Você, amigo leitor, que ficava vasculhando pela internet por streamings de eventos esportivos e premiações, saiba que você é um pioneiro, em todos os sentidos. Nos últimos anos, muitos especialistas em tecnologia afirmaram que o futuro da televisão estava na web, e que todos passariam a consumir os seus programas de TV através da Internet, dispensando os cabos de operadora, ou aquelas pequenas parabólicas que perdem o sinal na primeira chuva mais forte. E tudo indica que em 2013, as operadoras de TV por assinatura brasileiras vão fincar os dois pés nesse objetivo.

Hoje (17) duas das principais prestadoras de internet e TV por assinatura no Brasil anunciaram os seus planos de oferta de serviço para o próximo ano. Em comum, as duas citaram em seus discursos uma sigla: IPTV. A Oi anunciou oficialmente o seu serviço de TV por assinatura via internet, com mais de 100 canais disponíveis no pacote, além de pacotes “a la carte” de canais premium de filmes (HBO e Telecine). Esses pacotes serão ofertados em conjunto com planos de internet via fibra ótica (a partir de 100 Mbps), com preços que considero relativamente competitivos (a partir de R$ 159,90; para se ter uma ideia, eu pago isso para ter menos canais de TV e uma internet de 10 Mbps na minha operadora atual).
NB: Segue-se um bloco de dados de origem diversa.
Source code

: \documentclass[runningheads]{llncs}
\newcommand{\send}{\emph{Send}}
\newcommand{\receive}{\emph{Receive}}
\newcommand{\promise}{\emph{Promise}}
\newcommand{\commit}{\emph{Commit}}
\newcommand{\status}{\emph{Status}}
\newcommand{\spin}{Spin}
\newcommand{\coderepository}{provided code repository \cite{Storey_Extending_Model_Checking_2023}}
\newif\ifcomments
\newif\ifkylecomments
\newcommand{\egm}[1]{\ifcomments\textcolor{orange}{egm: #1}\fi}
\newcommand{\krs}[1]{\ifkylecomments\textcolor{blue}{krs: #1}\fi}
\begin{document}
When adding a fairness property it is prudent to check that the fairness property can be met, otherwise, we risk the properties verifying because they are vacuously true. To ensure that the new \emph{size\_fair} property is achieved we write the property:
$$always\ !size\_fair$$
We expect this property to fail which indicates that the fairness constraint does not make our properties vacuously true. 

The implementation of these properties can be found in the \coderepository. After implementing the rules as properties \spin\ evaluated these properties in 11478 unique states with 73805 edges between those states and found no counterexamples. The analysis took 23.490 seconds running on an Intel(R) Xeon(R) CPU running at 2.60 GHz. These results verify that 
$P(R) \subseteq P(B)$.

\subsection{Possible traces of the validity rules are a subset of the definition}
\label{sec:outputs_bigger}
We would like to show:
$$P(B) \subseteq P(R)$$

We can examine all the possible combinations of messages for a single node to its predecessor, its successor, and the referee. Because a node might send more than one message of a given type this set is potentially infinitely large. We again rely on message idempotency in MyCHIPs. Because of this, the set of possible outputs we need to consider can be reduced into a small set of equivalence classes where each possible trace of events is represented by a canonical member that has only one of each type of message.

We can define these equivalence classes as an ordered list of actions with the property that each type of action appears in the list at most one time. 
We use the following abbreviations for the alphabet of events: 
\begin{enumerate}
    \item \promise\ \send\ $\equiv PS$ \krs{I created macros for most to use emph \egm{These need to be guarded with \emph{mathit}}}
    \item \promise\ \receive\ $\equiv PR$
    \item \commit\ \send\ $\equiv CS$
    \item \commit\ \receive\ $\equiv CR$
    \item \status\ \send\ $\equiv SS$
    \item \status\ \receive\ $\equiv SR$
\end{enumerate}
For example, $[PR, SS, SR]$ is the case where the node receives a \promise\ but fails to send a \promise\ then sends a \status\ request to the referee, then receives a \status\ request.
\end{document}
O problema do serviço da Oi é que ele é atrelado aos clientes com internet via fibra ótica, o que faz sentido, uma vez que eles precisam garantir a qualidade do serviço ofertado. Mas talvez a maior dificuldade da Oi nesse momento seja a expansão do seu serviço, que vai começar no Rio de Janeiro, depois em Belo Horizonte, e na sequência, nas demais principais cidades brasileiras. Ou seja, no meu caso, que mora no fim do mundo (a.k.a. Araçatuba/SP), eu posso esquecer essa opção.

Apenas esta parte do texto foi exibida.